Additional Tracking Items None.

PLANT STATUS The Hope Creek Generating Station (Hope Creek) began the inspection period performing power ascension from approximately 85 percent rated thermal power (RTP) on July 1, due to a planned removal of selected feedwater heating to support cycle extension methods in accordance with the operating license. The station returned to RTP later the same day. On July 21, power was reduced to approximately 87 percent, due to ambient weather conditions and corresponding limitations in main condenser backpressure. The station returned to approximately 95 percent on July 23, limited by ambient weather conditions and cycle-specific plant conditions.

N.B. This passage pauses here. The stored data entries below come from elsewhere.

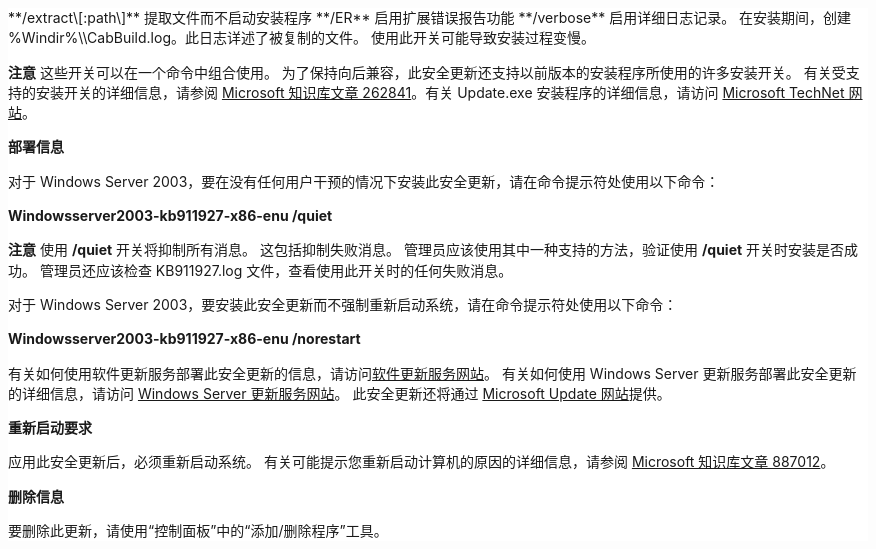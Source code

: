 <tr>
<td style="border:1px solid black;">
**/extract\[:path\]**
</td>
<td style="border:1px solid black;">
提取文件而不启动安装程序
</td>
</tr>
<tr class="alternateRow">
<td style="border:1px solid black;">
**/ER**
</td>
<td style="border:1px solid black;">
启用扩展错误报告功能
</td>
</tr>
<tr>
<td style="border:1px solid black;">
**/verbose**
</td>
<td style="border:1px solid black;">
启用详细日志记录。 在安装期间，创建 %Windir%\\CabBuild.log。此日志详述了被复制的文件。 使用此开关可能导致安装过程变慢。
</td>
</tr>
</table>

<p></p>

**注意** 这些开关可以在一个命令中组合使用。 为了保持向后兼容，此安全更新还支持以前版本的安装程序所使用的许多安装开关。 有关受支持的安装开关的详细信息，请参阅 [Microsoft 知识库文章 262841](https://support.microsoft.com/kb/262841)。有关 Update.exe 安装程序的详细信息，请访问 [Microsoft TechNet 网站](https://go.microsoft.com/fwlink/?linkid=38951)。

**部署信息**

对于 Windows Server 2003，要在没有任何用户干预的情况下安装此安全更新，请在命令提示符处使用以下命令：

**Windowsserver2003-kb911927-x86-enu /quiet**

**注意** 使用 **/quiet** 开关将抑制所有消息。 这包括抑制失败消息。 管理员应该使用其中一种支持的方法，验证使用 **/quiet** 开关时安装是否成功。 管理员还应该检查 KB911927.log 文件，查看使用此开关时的任何失败消息。

对于 Windows Server 2003，要安装此安全更新而不强制重新启动系统，请在命令提示符处使用以下命令：

**Windowsserver2003-kb911927-x86-enu /norestart**

有关如何使用软件更新服务部署此安全更新的信息，请访问[软件更新服务网站](https://go.microsoft.com/fwlink/?linkid=21125)。 有关如何使用 Windows Server 更新服务部署此安全更新的详细信息，请访问 [Windows Server 更新服务网站](https://go.microsoft.com/fwlink/?linkid=50120)。 此安全更新还将通过 [Microsoft Update 网站](https://update.microsoft.com/microsoftupdate)提供。

**重新启动要求**

应用此安全更新后，必须重新启动系统。 有关可能提示您重新启动计算机的原因的详细信息，请参阅 [Microsoft 知识库文章 887012](https://support.microsoft.com/kb/887012)。

**删除信息**

要删除此更新，请使用“控制面板”中的“添加/删除程序”工具。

On August 3, the station performed a rapid load reduction and inserted a manual reactor scram from approximately 37 percent power, after operators identified degraded vacuum conditions due to an equipment failure. On August 5, operators performed a reactor startup and the station achieved 95 percent power on August 10, limited by cycle-specific plant conditions. The station remained at or near 95 percent until August 15, when power was reduced to approximately 80 percent, to perform planned removal from service of selected feedwater heating. The station returned to approximately 93 percent on August 16, and began an end-of-cycle coastdown period.

On September 3, from approximately 86 percent power, operators performed a manual trip of the D circulating water pump, in response to degraded indications, which resulted in an expected automatic recirculation pump runback to approximately 60 percent thermal power.

Operators raised power to approximately 87% later the same day, limited by cycle-specific plant conditions. The station remained in an end-of-cycle coastdown period until the end of the inspection period.

INSPECTION SCOPES Inspections were conducted using the appropriate portions of the inspection procedures (IPs) in effect at the beginning of the inspection unless otherwise noted. Currently approved IPs with their attached revision histories are located on the public website at http://www.nrc.gov/reading-rm/doc-collections/insp-manual/inspection-procedure/index.html. Samples were declared complete when the IP requirements most appropriate to the inspection activity were met consistent with Inspection Manual Chapter (IMC) 2515, Light-Water Reactor Inspection Program - Operations Phase. The inspectors performed plant status activities described in IMC 2515 Appendix D, Plant Status and conducted routine reviews using IP 71152, Problem Identification and Resolution. The inspectors reviewed selected procedures and records, observed activities, and interviewed personnel to assess licensee performance and compliance with Commission rules and regulations, license conditions, site procedures, and standards.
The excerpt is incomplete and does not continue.